The panels aleady have this X crease in them. I would call the sound more of a cracking/creaking not a "booming". The sound seems to come from the metal duct hangers. In fact it seems to come right where the top of the duct touches the hanger. I put some plastic under the noisiest one and it didn't seem to help much. The hanger is bent in slightly at the top as if the installer put them in too tight against the ducts. I wonder if they were looser if there would not be as much noise. I can't experiment without taking out the ducts though.

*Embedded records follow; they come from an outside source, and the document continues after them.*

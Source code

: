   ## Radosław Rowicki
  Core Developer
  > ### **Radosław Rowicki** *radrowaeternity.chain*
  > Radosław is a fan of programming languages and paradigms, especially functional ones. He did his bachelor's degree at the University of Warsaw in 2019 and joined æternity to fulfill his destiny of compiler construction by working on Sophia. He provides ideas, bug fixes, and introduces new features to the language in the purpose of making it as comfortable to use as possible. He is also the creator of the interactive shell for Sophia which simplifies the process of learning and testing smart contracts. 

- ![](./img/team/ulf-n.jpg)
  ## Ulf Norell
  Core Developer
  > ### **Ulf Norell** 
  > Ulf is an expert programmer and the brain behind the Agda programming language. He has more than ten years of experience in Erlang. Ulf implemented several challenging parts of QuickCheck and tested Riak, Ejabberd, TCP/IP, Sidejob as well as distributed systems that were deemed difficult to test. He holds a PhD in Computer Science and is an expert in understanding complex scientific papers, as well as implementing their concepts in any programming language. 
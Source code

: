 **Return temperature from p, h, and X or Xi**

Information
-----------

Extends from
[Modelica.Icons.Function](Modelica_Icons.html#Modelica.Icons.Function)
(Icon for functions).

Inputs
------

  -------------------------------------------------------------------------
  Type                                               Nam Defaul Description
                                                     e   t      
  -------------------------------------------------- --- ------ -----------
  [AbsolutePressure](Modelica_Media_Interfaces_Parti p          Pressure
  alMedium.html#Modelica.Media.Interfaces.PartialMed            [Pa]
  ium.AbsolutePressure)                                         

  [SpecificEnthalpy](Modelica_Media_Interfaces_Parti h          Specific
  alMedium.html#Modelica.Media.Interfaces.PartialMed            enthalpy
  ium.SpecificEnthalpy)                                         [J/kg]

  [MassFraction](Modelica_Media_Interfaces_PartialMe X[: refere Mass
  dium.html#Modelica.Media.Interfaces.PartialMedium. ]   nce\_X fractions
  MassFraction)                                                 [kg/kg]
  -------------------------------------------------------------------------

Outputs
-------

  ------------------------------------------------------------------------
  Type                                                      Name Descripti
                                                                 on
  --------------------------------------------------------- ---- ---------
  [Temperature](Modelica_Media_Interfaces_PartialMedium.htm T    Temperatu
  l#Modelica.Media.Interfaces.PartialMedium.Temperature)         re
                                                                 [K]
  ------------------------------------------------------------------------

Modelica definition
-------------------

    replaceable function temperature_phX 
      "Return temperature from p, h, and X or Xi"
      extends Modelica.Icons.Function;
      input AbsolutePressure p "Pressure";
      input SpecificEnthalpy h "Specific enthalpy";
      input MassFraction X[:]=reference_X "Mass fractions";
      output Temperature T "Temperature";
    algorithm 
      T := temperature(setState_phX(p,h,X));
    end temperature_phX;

This is drving me nuts and we're losing sleep. I wonder if insulating the ducts would dampen the noise.

Reply to
Mike E. Fullerton

Actually removing the hanger, adding some duct insulation and replacing the hanger should help, assuming the problem is what you think it is. Hard to tell from here.

Reply to
Joseph Meehan

This sounds like the same problem we had and I FIXED IT just last week. REPLACE the metal hangers. (We did all of them.) Buy some rubber tie-down straps from a hardware store. Cut them into strips about the length of the metal hangers. Take down one hanger at a time and replace it with the rubber strips. We screwed them into the duct and nailed them into the joist exactly where each metal hanger used to be. Haven't heard a thing since. The rubber allows slight movement of the ductwork so it is not forcibly rubbing against any solid object. We have also replaced sections of round ductwork with flexible duct in places where it was jammed in too tight between joists or framing. That helped a lot, too. The idea is you have to allow the ductwork to move slightly as it heats and cools. Trying to force it to not move (as one suggestion above) is nuts. It just makes it worse. If your noise is like ours-clicking and cracking from ducts expanding and contracting-allowing them this extra movement will solve the problem.

Reply to
gregandcritters

I had some ducts that did that. I took a piece of PVC pipe, 3/4 inch I think, and put it inside the duct so it was jammed between two anchor points (bends, ends, elbows) into a bow that pushed on the metal duct in the middle of the run. That stopped almost all the noise.